Data extracted from a collection
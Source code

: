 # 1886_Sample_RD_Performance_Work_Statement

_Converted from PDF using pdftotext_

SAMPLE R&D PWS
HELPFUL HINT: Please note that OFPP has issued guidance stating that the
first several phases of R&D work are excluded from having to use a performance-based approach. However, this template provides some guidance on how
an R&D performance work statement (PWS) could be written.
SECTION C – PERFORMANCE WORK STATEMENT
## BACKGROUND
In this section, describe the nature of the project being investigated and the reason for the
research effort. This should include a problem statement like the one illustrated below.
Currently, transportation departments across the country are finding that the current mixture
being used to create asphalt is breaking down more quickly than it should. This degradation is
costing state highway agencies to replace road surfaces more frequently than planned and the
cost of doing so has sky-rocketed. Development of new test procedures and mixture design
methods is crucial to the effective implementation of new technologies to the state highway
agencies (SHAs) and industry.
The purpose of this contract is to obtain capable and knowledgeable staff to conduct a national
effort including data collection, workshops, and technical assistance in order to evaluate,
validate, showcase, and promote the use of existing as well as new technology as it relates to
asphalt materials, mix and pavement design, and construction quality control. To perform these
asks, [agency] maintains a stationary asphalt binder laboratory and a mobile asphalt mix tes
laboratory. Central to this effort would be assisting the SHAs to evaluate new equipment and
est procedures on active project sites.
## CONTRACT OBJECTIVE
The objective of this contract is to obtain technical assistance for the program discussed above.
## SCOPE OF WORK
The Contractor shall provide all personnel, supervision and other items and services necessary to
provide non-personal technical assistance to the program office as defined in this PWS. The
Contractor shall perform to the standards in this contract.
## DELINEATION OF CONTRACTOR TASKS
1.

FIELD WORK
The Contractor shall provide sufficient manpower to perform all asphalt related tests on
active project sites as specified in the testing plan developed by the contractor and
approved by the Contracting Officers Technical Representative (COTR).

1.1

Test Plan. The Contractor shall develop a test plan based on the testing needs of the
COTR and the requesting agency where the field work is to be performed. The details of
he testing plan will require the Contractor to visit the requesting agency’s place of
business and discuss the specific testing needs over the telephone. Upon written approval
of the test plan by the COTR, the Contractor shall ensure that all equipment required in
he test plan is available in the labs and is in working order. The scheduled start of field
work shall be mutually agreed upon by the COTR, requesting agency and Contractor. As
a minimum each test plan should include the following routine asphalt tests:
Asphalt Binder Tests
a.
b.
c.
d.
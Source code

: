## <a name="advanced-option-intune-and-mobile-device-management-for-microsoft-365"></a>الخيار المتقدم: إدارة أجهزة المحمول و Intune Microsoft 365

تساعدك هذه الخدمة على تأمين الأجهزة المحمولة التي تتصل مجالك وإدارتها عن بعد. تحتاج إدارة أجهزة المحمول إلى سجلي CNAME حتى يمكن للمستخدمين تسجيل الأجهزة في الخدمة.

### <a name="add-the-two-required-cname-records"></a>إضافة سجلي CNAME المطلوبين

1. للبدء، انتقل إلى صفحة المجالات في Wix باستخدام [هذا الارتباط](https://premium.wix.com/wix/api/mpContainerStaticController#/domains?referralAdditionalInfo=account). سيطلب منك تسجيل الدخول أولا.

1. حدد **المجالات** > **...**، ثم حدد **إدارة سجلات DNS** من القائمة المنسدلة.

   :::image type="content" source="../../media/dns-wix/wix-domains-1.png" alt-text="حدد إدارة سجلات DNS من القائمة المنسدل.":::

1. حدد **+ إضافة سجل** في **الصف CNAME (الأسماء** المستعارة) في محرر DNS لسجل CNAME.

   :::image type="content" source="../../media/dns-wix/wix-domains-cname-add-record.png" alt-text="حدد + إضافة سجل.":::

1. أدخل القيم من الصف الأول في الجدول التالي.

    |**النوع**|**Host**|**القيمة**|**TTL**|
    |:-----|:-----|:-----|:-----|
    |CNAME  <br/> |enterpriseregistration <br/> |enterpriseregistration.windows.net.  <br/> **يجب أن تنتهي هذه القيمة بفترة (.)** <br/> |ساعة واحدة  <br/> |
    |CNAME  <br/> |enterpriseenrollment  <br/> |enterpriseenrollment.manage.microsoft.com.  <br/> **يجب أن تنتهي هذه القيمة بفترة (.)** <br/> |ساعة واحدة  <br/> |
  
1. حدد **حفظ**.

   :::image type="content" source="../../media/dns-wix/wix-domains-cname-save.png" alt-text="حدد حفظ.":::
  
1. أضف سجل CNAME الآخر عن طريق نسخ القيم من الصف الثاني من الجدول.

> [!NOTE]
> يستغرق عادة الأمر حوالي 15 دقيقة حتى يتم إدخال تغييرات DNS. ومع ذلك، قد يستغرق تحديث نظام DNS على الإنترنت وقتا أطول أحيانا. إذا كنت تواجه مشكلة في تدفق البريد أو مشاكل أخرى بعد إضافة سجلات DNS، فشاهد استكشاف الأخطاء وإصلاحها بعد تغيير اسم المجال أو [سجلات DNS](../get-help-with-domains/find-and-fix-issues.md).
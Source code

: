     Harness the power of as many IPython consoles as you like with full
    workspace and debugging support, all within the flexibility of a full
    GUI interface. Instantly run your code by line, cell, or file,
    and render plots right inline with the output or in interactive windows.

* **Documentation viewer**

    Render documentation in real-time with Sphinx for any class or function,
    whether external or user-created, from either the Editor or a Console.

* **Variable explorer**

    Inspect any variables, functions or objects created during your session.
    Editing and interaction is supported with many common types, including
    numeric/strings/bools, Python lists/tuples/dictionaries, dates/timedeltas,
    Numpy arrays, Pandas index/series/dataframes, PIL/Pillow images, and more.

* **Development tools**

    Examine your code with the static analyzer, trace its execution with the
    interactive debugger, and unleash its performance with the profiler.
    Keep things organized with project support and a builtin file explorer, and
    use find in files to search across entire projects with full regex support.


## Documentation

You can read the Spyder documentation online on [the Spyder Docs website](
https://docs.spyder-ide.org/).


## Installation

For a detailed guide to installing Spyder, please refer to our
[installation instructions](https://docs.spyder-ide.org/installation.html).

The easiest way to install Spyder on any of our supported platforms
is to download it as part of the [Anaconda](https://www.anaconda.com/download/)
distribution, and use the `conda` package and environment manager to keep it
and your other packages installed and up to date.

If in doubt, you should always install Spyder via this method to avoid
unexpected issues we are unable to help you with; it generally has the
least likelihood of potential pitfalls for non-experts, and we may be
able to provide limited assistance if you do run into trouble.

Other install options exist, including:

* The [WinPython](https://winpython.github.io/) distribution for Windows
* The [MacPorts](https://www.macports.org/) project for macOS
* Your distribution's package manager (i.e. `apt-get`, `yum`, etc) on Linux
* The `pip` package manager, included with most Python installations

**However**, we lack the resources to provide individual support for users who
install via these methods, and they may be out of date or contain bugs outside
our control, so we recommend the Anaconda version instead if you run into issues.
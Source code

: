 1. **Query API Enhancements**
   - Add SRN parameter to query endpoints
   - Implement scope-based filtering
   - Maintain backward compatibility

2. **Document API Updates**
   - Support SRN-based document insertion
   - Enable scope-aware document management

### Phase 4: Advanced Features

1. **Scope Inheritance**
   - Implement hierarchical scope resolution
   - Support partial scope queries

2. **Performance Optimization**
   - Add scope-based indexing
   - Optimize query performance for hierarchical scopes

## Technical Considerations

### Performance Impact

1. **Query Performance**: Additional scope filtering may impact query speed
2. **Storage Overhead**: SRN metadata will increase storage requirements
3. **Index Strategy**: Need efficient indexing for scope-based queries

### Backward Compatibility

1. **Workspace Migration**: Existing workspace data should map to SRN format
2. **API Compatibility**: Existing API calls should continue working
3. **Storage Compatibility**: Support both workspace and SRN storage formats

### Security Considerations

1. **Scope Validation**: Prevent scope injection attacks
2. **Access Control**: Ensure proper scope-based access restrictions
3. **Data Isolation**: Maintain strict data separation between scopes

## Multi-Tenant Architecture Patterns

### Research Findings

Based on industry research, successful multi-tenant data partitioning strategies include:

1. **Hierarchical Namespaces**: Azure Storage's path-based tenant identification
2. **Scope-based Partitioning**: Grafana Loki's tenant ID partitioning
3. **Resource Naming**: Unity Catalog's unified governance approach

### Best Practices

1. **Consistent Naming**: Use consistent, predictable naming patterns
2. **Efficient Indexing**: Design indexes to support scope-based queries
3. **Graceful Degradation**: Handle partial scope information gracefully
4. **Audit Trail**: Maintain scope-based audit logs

• EXERCISE BRIEF
Only the lines above starting at the one containing "etc) on Linux" and ending at the one containing "install via these", both included, are to be returned, exactly as they read.

• EXPECTED OUTPUT
* Your distribution's package manager (i.e. `apt-get`, `yum`, etc) on Linux
* The `pip` package manager, included with most Python installations

**However**, we lack the resources to provide individual support for users who
install via these methods, and they may be out of date or contain bugs outside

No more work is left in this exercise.